____ Source data
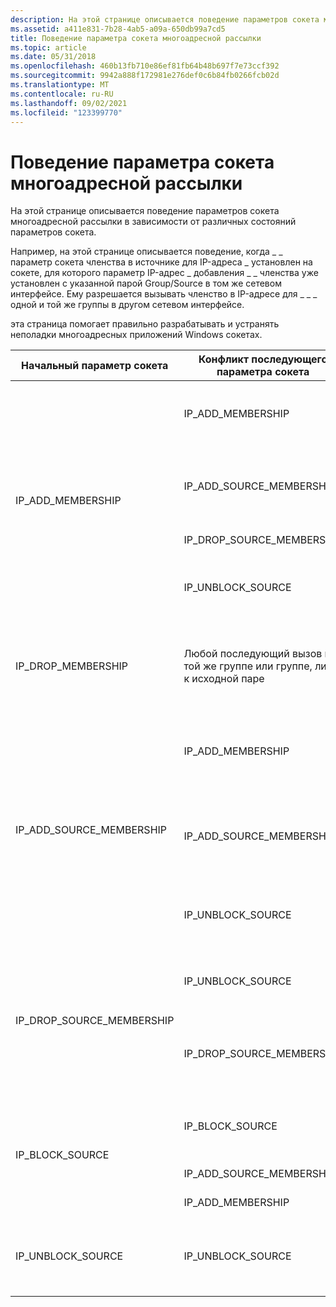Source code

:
 ```yaml
---
description: На этой странице описывается поведение параметров сокета многоадресной рассылки в зависимости от различных состояний параметров сокета.
ms.assetid: a411e831-7b28-4ab5-a09a-650db99a7cd5
title: Поведение параметра сокета многоадресной рассылки
ms.topic: article
ms.date: 05/31/2018
ms.openlocfilehash: 460b13fb710e86ef81fb64b48b697f7e73ccf392
ms.sourcegitcommit: 9942a888f172981e276def0c6b84fb0266fcb02d
ms.translationtype: MT
ms.contentlocale: ru-RU
ms.lasthandoff: 09/02/2021
ms.locfileid: "123399770"
---
```

# <a name="multicast-socket-option-behavior"></a>Поведение параметра сокета многоадресной рассылки

На этой странице описывается поведение параметров сокета многоадресной рассылки в зависимости от различных состояний параметров сокета.

Например, на этой странице описывается поведение, когда \_ \_ параметр сокета членства в источнике для IP-адреса \_ установлен на сокете, для которого параметр IP-адрес \_ добавления \_ \_ членства уже установлен с указанной парой Group/Source в том же сетевом интерфейсе. Ему разрешается вызывать членство в IP-адресе для \_ \_ \_ одной и той же группы в другом сетевом интерфейсе.

эта страница помогает правильно разрабатывать и устранять неполадки многоадресных приложений Windows сокетах. 

<table>
<thead>
<tr class="header">
<th>Начальный параметр сокета</th>
<th>Конфликт последующего параметра сокета</th>
<th>Возвращена ошибка</th>
<th>Remarks</th>
</tr>
</thead>
<tbody>
<tr class="odd">
<td rowspan="4">IP_ADD_MEMBERSHIP<br />
</td>
<td>IP_ADD_MEMBERSHIP</td>
<td>WSAEADDRNOTAVAIL</td>
<td>Не вызывайте IP_ADD_MEMBERSHIP с одной и той же группой более одного раза в одном сетевом интерфейсе.</td>
</tr>
<tr class="even">
<td>IP_ADD_SOURCE_MEMBERSHIP</td>
<td>WSAEADDRNOTAVAIL</td>
<td>Не вызывайте IP_ADD_SOURCE_MEMBERSHIP с той же группой, которая ранее вызывалась с IP_ADD_MEMBERSHIP в одном сетевом интерфейсе.</td>

</tr>
<tr class="odd">
<td>IP_DROP_SOURCE_MEMBERSHIP</td>
<td>всаеинвал</td>
<td>Вместо этого используйте IP_BLOCK_SOURCE.</td>

</tr>
<tr class="even">
<td>IP_UNBLOCK_SOURCE</td>
<td>всаеинвал</td>
<td>Возвращает ошибку при попытке разблокировать пару "Группа-источник", которая ранее не была заблокирована в том же сетевом интерфейсе.</td>

</tr>
<tr class="odd">
<td>IP_DROP_MEMBERSHIP</td>
<td>Любой последующий вызов в той же группе или группе, либо к исходной паре</td>
<td>всаеинвал</td>
<td>Выполнение вызовов параметра сокета для группы или группы или исходной пары, не находящихся в списке включения (из-за удаления членства или других), приводит к ошибке.</td>
</tr>
<tr class="even">
<td rowspan="3">IP_ADD_SOURCE_MEMBERSHIP<br />
</td>
<td>IP_ADD_MEMBERSHIP</td>
<td>WSAEADDRNOTAVAIL</td>
<td>Не вызывайте IP_ADD_MEMBERSHIP с той же группой, которая ранее вызывалась с IP_ADD_SOURCE_MEMBERSHIP в одном сетевом интерфейсе.</td>
</tr>
<tr class="odd">
<td>IP_ADD_SOURCE_MEMBERSHIP</td>
<td>WSAEADDRNOTAVAIL</td>
<td>Не вызывайте IP_ADD_SOURCE_MEMBERSHIP с той же группой или исходной парой, которая ранее вызывалась с IP_ADD_SOURCE_MEMBERSHIP в одном сетевом интерфейсе.</td>

</tr>
<tr class="even">
<td>IP_UNBLOCK_SOURCE</td>
<td>всаеинвал</td>
<td>Возвращает ошибку при попытке разблокировать пару "Группа-источник", которая ранее не была заблокирована в том же сетевом интерфейсе.</td>

</tr>
<tr class="odd">
<td rowspan="2">IP_DROP_SOURCE_MEMBERSHIP<br />
</td>
<td>IP_UNBLOCK_SOURCE</td>
<td>всаеинвал</td>
<td>Возвращает ошибку при попытке разблокировать пару "Группа-источник", которая ранее не была заблокирована в том же сетевом интерфейсе.</td>
</tr>
<tr class="even">
<td>IP_DROP_SOURCE_MEMBERSHIP</td>
<td>WSAEADDRNOTAVAIL</td>
<td>Возвращает ошибку при попытке удалить пару "Группа-источник", которая не находится в списке включения в том же сетевом интерфейсе.</td>

</tr>
<tr class="odd">
<td rowspan="3">IP_BLOCK_SOURCE<br />
</td>
<td>IP_BLOCK_SOURCE</td>
<td>WSAEADDRNOTAVAIL</td>
<td>Возвращает ошибку при попытке заблокировать пару "Группа-источник", которая уже заблокирована в том же сетевом интерфейсе.</td>
</tr>
<tr class="even">
<td>IP_ADD_SOURCE_MEMBERSHIP</td>
<td>всаеинвал</td>
<td>Вместо этого используйте IP_UNBLOCK_SOURCE.</td>

</tr>
<tr class="odd">
<td>IP_ADD_MEMBERSHIP</td>
<td>всаеинвал</td>
<td>Вместо этого используйте IP_UNBLOCK_SOURCE.</td>

</tr>
<tr class="even">
<td>IP_UNBLOCK_SOURCE</td>
<td>IP_UNBLOCK_SOURCE</td>
<td>WSAEADDRNOTAVAIL</td>
<td>Возвращает ошибку при попытке разблокировать пару "Группа-источник", которая не находится в списке заблокированных в том же сетевом интерфейсе.</td>
</tr>
</tbody>
</table>



 

 

 



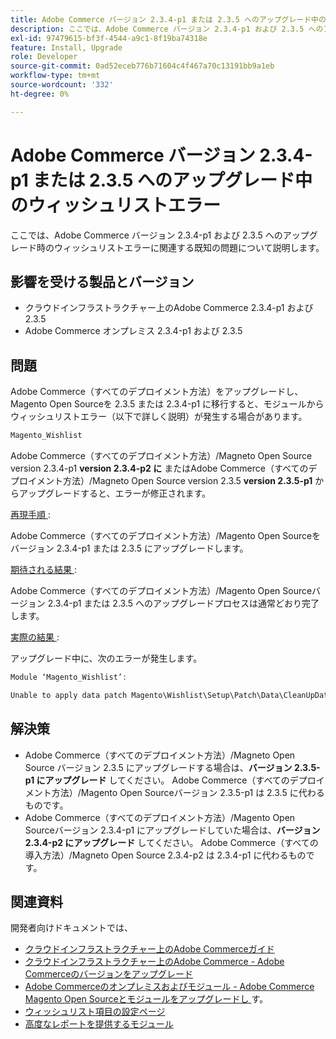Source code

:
 ```yaml
---
title: Adobe Commerce バージョン 2.3.4-p1 または 2.3.5 へのアップグレード中のウィッシュリストエラー
description: ここでは、Adobe Commerce バージョン 2.3.4-p1 および 2.3.5 へのアップグレード時のウィッシュリストエラーに関連する既知の問題について説明します。
exl-id: 97479615-bf3f-4544-a9c1-8f19ba74318e
feature: Install, Upgrade
role: Developer
source-git-commit: 0ad52eceb776b71604c4f467a70c13191bb9a1eb
workflow-type: tm+mt
source-wordcount: '332'
ht-degree: 0%

---
```


# Adobe Commerce バージョン 2.3.4-p1 または 2.3.5 へのアップグレード中のウィッシュリストエラー

ここでは、Adobe Commerce バージョン 2.3.4-p1 および 2.3.5 へのアップグレード時のウィッシュリストエラーに関連する既知の問題について説明します。

## 影響を受ける製品とバージョン

* クラウドインフラストラクチャー上のAdobe Commerce 2.3.4-p1 および 2.3.5
* Adobe Commerce オンプレミス 2.3.4-p1 および 2.3.5

## 問題

Adobe Commerce（すべてのデプロイメント方法）をアップグレードし、Magento Open Sourceを 2.3.5 または 2.3.4-p1 に移行すると、モジュールからウィッシュリストエラー（以下で詳しく説明）が発生する場合があります。

```php
Magento_Wishlist
```

Adobe Commerce（すべてのデプロイメント方法）/Magneto Open Source version 2.3.4-p1 **version 2.3.4-p2 に** またはAdobe Commerce（すべてのデプロイメント方法）/Magneto Open Source version 2.3.5 **version 2.3.5-p1** からアップグレードすると、エラーが修正されます。

<u> 再現手順 </u>:

Adobe Commerce（すべてのデプロイメント方法）/Magento Open Sourceをバージョン 2.3.4-p1 または 2.3.5 にアップグレードします。

<u> 期待される結果 </u>:

Adobe Commerce（すべてのデプロイメント方法）/Magento Open Sourceバージョン 2.3.4-p1 または 2.3.5 へのアップグレードプロセスは通常どおり完了します。

<u> 実際の結果 </u>:

アップグレード中に、次のエラーが発生します。

```php
Module ‘Magento_Wishlist’:

Unable to apply data patch Magento\Wishlist\Setup\Patch\Data\CleanUpData for module Magento_Wishlist. Original exception message: Unable to unserialize value. Error: Syntax error
```

## 解決策

* Adobe Commerce（すべてのデプロイメント方法）/Magneto Open Source バージョン 2.3.5 にアップグレードする場合は、**バージョン 2.3.5-p1 にアップグレード** してください。 Adobe Commerce（すべてのデプロイメント方法）/Magento Open Sourceバージョン 2.3.5-p1 は 2.3.5 に代わるものです。
* Adobe Commerce（すべてのデプロイメント方法）/Magento Open Sourceバージョン 2.3.4-p1 にアップグレードしていた場合は、**バージョン 2.3.4-p2 にアップグレード** してください。 Adobe Commerce（すべての導入方法）/Magneto Open Source 2.3.4-p2 は 2.3.4-p1 に代わるものです。

## 関連資料

開発者向けドキュメントでは、

* [ クラウドインフラストラクチャー上のAdobe Commerceガイド ](https://devdocs.magento.com/cloud/bk-cloud.html)
* [ クラウドインフラストラクチャー上のAdobe Commerce - Adobe Commerceのバージョンをアップグレード ](https://devdocs.magento.com/cloud/project/project-upgrade.html)
* [Adobe Commerceのオンプレミスおよびモジュール - Adobe Commerce Magento Open Sourceとモジュールをアップグレードし ](https://devdocs.magento.com/guides/v2.3/comp-mgr/bk-compman-upgrade-guide.html) す。
* [ ウィッシュリスト項目の設定ページ ](https://devdocs.magento.com/guides/v2.3/frontend-dev-guide/layouts/product-layouts.html#wishlist-item-configure-page)
* [ 高度なレポートを提供するモジュール ](https://devdocs.magento.com/guides/v2.3/advanced-reporting/modules.html)
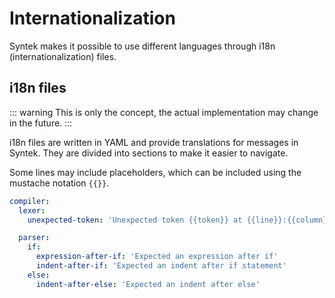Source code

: # Internationalization

Syntek makes it possible to use different languages through i18n (internationalization) files.

## i18n files

::: warning
This is only the concept, the actual implementation may change in the future.
:::

i18n files are written in YAML and provide translations for messages in Syntek. They are divided into sections to make it easier to navigate.

Some lines may include placeholders, which can be included using the mustache notation `{{}}`.

```yaml
compiler:
  lexer:
    unexpected-token: 'Unexpected token {{token}} at {{line}}:{{column}}'

  parser:
    if:
      expression-after-if: 'Expected an expression after if'
      indent-after-if: 'Expected an indent after if statement'
    else:
      indent-after-else: 'Expected an indent after else'
```
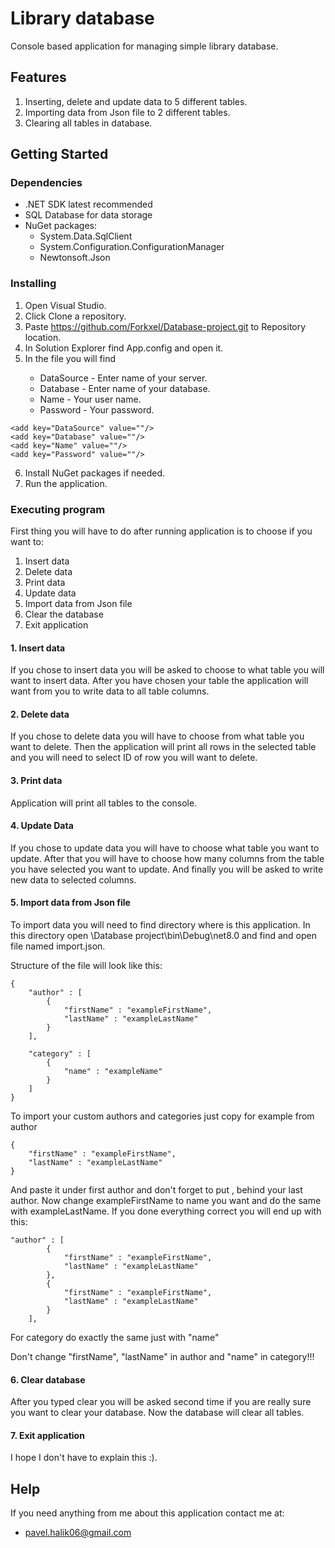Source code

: # Library database

Console based application for managing simple library database.

## Features

1. Inserting, delete and update data to 5 different tables.
2. Importing data from Json file to 2 different tables.
3. Clearing all tables in database.

## Getting Started

### Dependencies

<ul>
    <li>.NET SDK latest recommended</li>
    <li>SQL Database for data storage</li>
    <li>
        NuGet packages:
        <ul>
            <li>System.Data.SqlClient</li>
            <li>System.Configuration.ConfigurationManager</li>
            <li>Newtonsoft.Json</li>
        </ul>
    </li>
</ul>

### Installing

1. Open Visual Studio.
2. Click Clone a repository.
3. Paste https://github.com/Forkxel/Database-project.git to Repository location.
4. In Solution Explorer find App.config and open it.
5. In the file you will find
<ul>
    <ul>
        <li>DataSource - Enter name of your server.</li>
        <li>Database - Enter name of your database.</li>
        <li>Name - Your user name.</li>
        <li>Password - Your password.</li>
    </ul>
</ul>

```
<add key="DataSource" value=""/>
<add key="Database" value=""/>
<add key="Name" value=""/>
<add key="Password" value=""/>
```
6. Install NuGet packages if needed.
7. Run the application.

### Executing program

First thing you will have to do after running application is to choose if you want to:
1. Insert data
2. Delete data
3. Print data
4. Update data
5. Import data from Json file
6. Clear the database 
7. Exit application
 
#### 1. Insert data

If you chose to insert data you will be asked to choose to what table you will want to insert data.
After you have chosen your table the application will want from you to write data to all table columns.

#### 2. Delete data

If you chose to delete data you will have to choose from what table you want to delete. 
Then the application will print all rows in the selected table and you will need to select ID of row you will want to delete.

#### 3. Print data

Application will print all tables to the console.

#### 4. Update Data

If you chose to update data you will have to choose what table you want to update.
After that you will have to choose how many columns from the table you have selected you want to update.
And finally you will be asked to write new data to selected columns.

#### 5. Import data from Json file

To import data you will need to find directory where is this application.
In this directory open \Database project\bin\Debug\net8.0 and find and open file named import.json.

Structure of the file will look like this:

```
{
    "author" : [
        {
            "firstName" : "exampleFirstName",
            "lastName" : "exampleLastName"
        }
    ],

    "category" : [
        {
            "name" : "exampleName"
        }
    ]
}
```
To import your custom authors and categories just copy for example from author 
```
{   
    "firstName" : "exampleFirstName",
    "lastName" : "exampleLastName"
}
```
And paste it under first author and don't forget to put , behind your last author.
Now change exampleFirstName to name you want and do the same with exampleLastName.
If you done everything correct you will end up with this:
```
"author" : [
        {
            "firstName" : "exampleFirstName",
            "lastName" : "exampleLastName"
        },
        {
            "firstName" : "exampleFirstName",
            "lastName" : "exampleLastName"
        }
    ],
```
For category do exactly the same just with "name"

Don't change "firstName", "lastName" in author and "name" in category!!!

#### 6. Clear database

After you typed clear you will be asked second time if you are really sure you want to clear your database.
Now the database will clear all tables.

#### 7. Exit application

I hope I don't have to explain this :).


## Help

If you need anything from me about this application contact me at:
* pavel.halik06@gmail.com
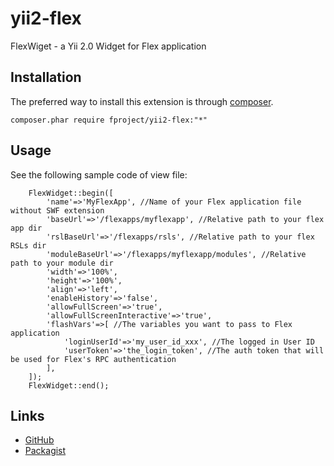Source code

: yii2-flex
===========

FlexWiget - a Yii 2.0 Widget for Flex application

Installation
------------

The preferred way to install this extension is through [composer](http://getcomposer.org/download/).

    composer.phar require fproject/yii2-flex:"*"

Usage
-----

See the following sample code of view file:

 ```
     FlexWidget::begin([
         'name'=>'MyFlexApp', //Name of your Flex application file without SWF extension
         'baseUrl'=>'/flexapps/myflexapp', //Relative path to your flex app dir
         'rslBaseUrl'=>'/flexapps/rsls', //Relative path to your flex RSLs dir
         'moduleBaseUrl'=>'/flexapps/myflexapp/modules', //Relative path to your module dir
         'width'=>'100%',
         'height'=>'100%',
         'align'=>'left',
         'enableHistory'=>'false',
         'allowFullScreen'=>'true',
         'allowFullScreenInteractive'=>'true',
         'flashVars'=>[ //The variables you want to pass to Flex application
             'loginUserId'=>'my_user_id_xxx', //The logged in User ID
             'userToken'=>'the_login_token', //The auth token that will be used for Flex's RPC authentication
         ],
     ]);
     FlexWidget::end();
 ```
Links
-----

- [GitHub](https://github.com/fproject/yii2-flex)
- [Packagist](https://packagist.org/packages/fproject/yii2-flex)

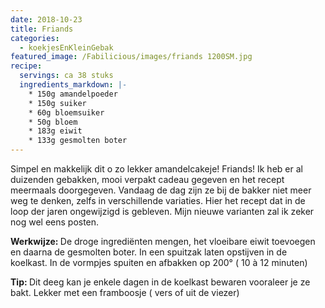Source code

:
 ```yaml
---
date: 2018-10-23
title: Friands
categories:
  - koekjesEnKleinGebak
featured_image: /Fabilicious/images/friands 1200SM.jpg
recipe:
  servings: ca 38 stuks
  ingredients_markdown: |-
    * 150g amandelpoeder
    * 150g suiker
    * 60g bloemsuiker 
    * 50g bloem
    * 183g eiwit
    * 133g gesmolten boter
---
```


Simpel en makkelijk dit o zo lekker amandelcakeje!
Friands! Ik heb er al duizenden gebakken, mooi verpakt cadeau gegeven en het recept meermaals doorgegeven.
Vandaag de dag zijn ze bij de bakker niet meer weg te denken, zelfs in verschillende variaties.
Hier het recept dat in de loop der jaren ongewijzigd is gebleven.
Mijn nieuwe varianten zal ik zeker nog wel eens posten.

<!--more-->

<b>Werkwijze: </b>
De droge ingrediënten mengen, het vloeibare eiwit toevoegen en daarna de gesmolten boter.
In een spuitzak laten opstijven in de koelkast.
In de vormpjes spuiten en afbakken op 200° ( 10 à 12 minuten)

<b>Tip: </b>
Dit deeg kan je enkele dagen in de koelkast bewaren vooraleer je ze bakt.
Lekker met een framboosje ( vers of uit de viezer)

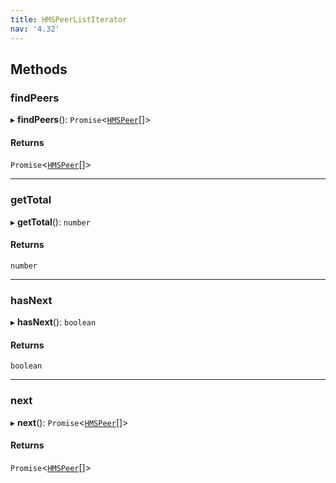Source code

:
 ```yaml
---
title: HMSPeerListIterator
nav: '4.32'
---
```


## Methods

### findPeers

▸ **findPeers**(): `Promise`<[`HMSPeer`](/api-reference/javascript/v2/interfaces/HMSPeer)[]\>

#### Returns

`Promise`<[`HMSPeer`](/api-reference/javascript/v2/interfaces/HMSPeer)[]\>

---

### getTotal

▸ **getTotal**(): `number`

#### Returns

`number`

---

### hasNext

▸ **hasNext**(): `boolean`

#### Returns

`boolean`

---

### next

▸ **next**(): `Promise`<[`HMSPeer`](/api-reference/javascript/v2/interfaces/HMSPeer)[]\>

#### Returns

`Promise`<[`HMSPeer`](/api-reference/javascript/v2/interfaces/HMSPeer)[]\>
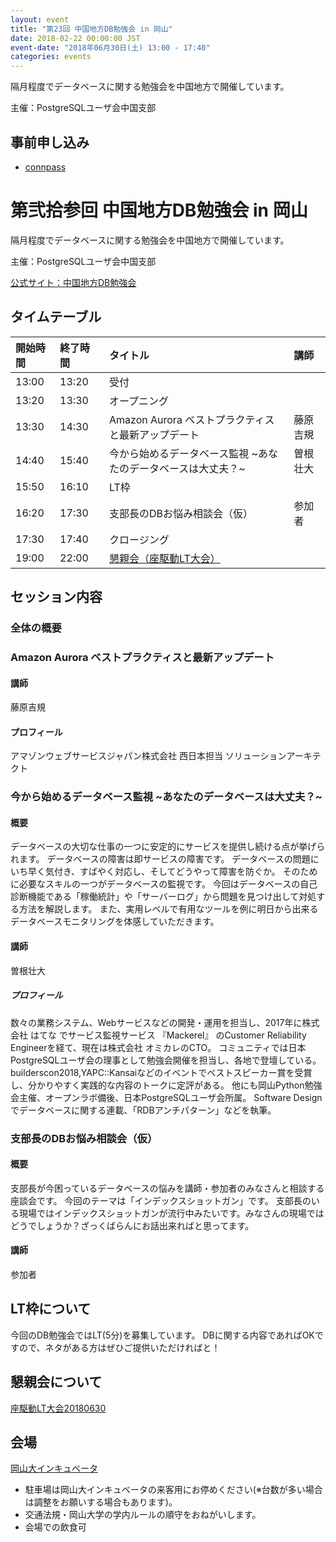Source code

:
 ```yaml
---
layout: event
title: "第23回 中国地方DB勉強会 in 岡山"
date: 2018-02-22 00:00:00 JST
event-date: "2018年06月30日(土) 13:00 - 17:40"
categories: events
---
```

隔月程度でデータベースに関する勉強会を中国地方で開催しています。

主催：PostgreSQLユーザ会中国支部

## 事前申し込み

* [connpass](https://dbstudychugoku.connpass.com/event/82443/)

# 第弐拾参回  中国地方DB勉強会 in 岡山

隔月程度でデータベースに関する勉強会を中国地方で開催しています。

主催：PostgreSQLユーザ会中国支部

[公式サイト：中国地方DB勉強会](http://dbstudychugoku.github.io/)


## タイムテーブル

| 開始時間 | 終了時間 | タイトル | 講師 |
|:------------ |:--------------|:--------------|:-------------
|13:00 | 13:20　| 受付| |
|13:20 | 13:30　| オープニング| |
|13:30 | 14:30　| Amazon Aurora ベストプラクティスと最新アップデート | 藤原 吉規 |
|14:40 | 15:40　| 今から始めるデータベース監視 ~あなたのデータベースは大丈夫？~| 曽根 壮大 |
|15:50 | 16:10　| LT枠| |
|16:20 | 17:30　| 支部長のDBお悩み相談会（仮）| 参加者 |
|17:30 | 17:40　| クロージング| |
|19:00 | 22:00　| [懇親会（座駆動LT大会）](https://gbdaitokai.connpass.com/event/71224/)

## セッション内容

### 全体の概要

### Amazon Aurora ベストプラクティスと最新アップデート

#### 講師
藤原吉規

#### プロフィール
アマゾンウェブサービスジャパン株式会社 西日本担当 ソリューションアーキテクト

### 今から始めるデータベース監視 ~あなたのデータベースは大丈夫？~

#### 概要
データベースの大切な仕事の一つに安定的にサービスを提供し続ける点が挙げられます。
データベースの障害は即サービスの障害です。
データベースの問題にいち早く気付き、すばやく対応し、そしてどうやって障害を防ぐか。
そのために必要なスキルの一つがデータベースの監視です。
今回はデータベースの自己診断機能である「稼働統計」や「サーバーログ」から問題を見つけ出して対処する方法を解説します。 また、実用レベルで有用なツールを例に明日から出来るデータベースモニタリングを体感していただきます。

#### 講師
曽根壮大

##### プロフィール
数々の業務システム、Webサービスなどの開発・運用を担当し、2017年に株式会社 はてな でサービス監視サービス 『Mackerel』 のCustomer Reliability Engineerを経て、現在は株式会社 オミカレのCTO。
コミュニティでは日本PostgreSQLユーザ会の理事として勉強会開催を担当し、各地で登壇している。
builderscon2018,YAPC::Kansaiなどのイベントでベストスピーカー賞を受賞し、分かりやすく実践的な内容のトークに定評がある。
他にも岡山Python勉強会主催、オープンラボ備後、日本PostgreSQLユーザ会所属。
Software Designでデータベースに関する連載、「RDBアンチパターン」などを執筆。

### 支部長のDBお悩み相談会（仮）

#### 概要
支部長が今困っているデータベースの悩みを講師・参加者のみなさんと相談する座談会です。
今回のテーマは「インデックスショットガン」です。
支部長のいる現場ではインデックスショットガンが流行中みたいです。みなさんの現場ではどうでしょうか？ざっくばらんにお話出来ればと思ってます。

#### 講師
参加者

## LT枠について
今回のDB勉強会ではLT(5分)を募集しています。
DBに関する内容であればOKですので、ネタがある方はぜひご提供いただければと！

## 懇親会について

[座駆動LT大会20180630](https://gbdaitokai.connpass.com/event/71224/)

## 会場

[岡山大インキュベータ](http://www.smrj.go.jp/incubation/od-plus/)

- 駐車場は岡山大インキュベータの来客用にお停めください(※台数が多い場合は調整をお願いする場合もあります)。
- 交通法規・岡山大学の学内ルールの順守をおねがいします。
- 会場での飲食可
________
Whenever a line of the data above includes the word "boter", copy that line.

=== Finished task ===
    * 133g gesmolten boter
De droge ingrediënten mengen, het vloeibare eiwit toevoegen en daarna de gesmolten boter.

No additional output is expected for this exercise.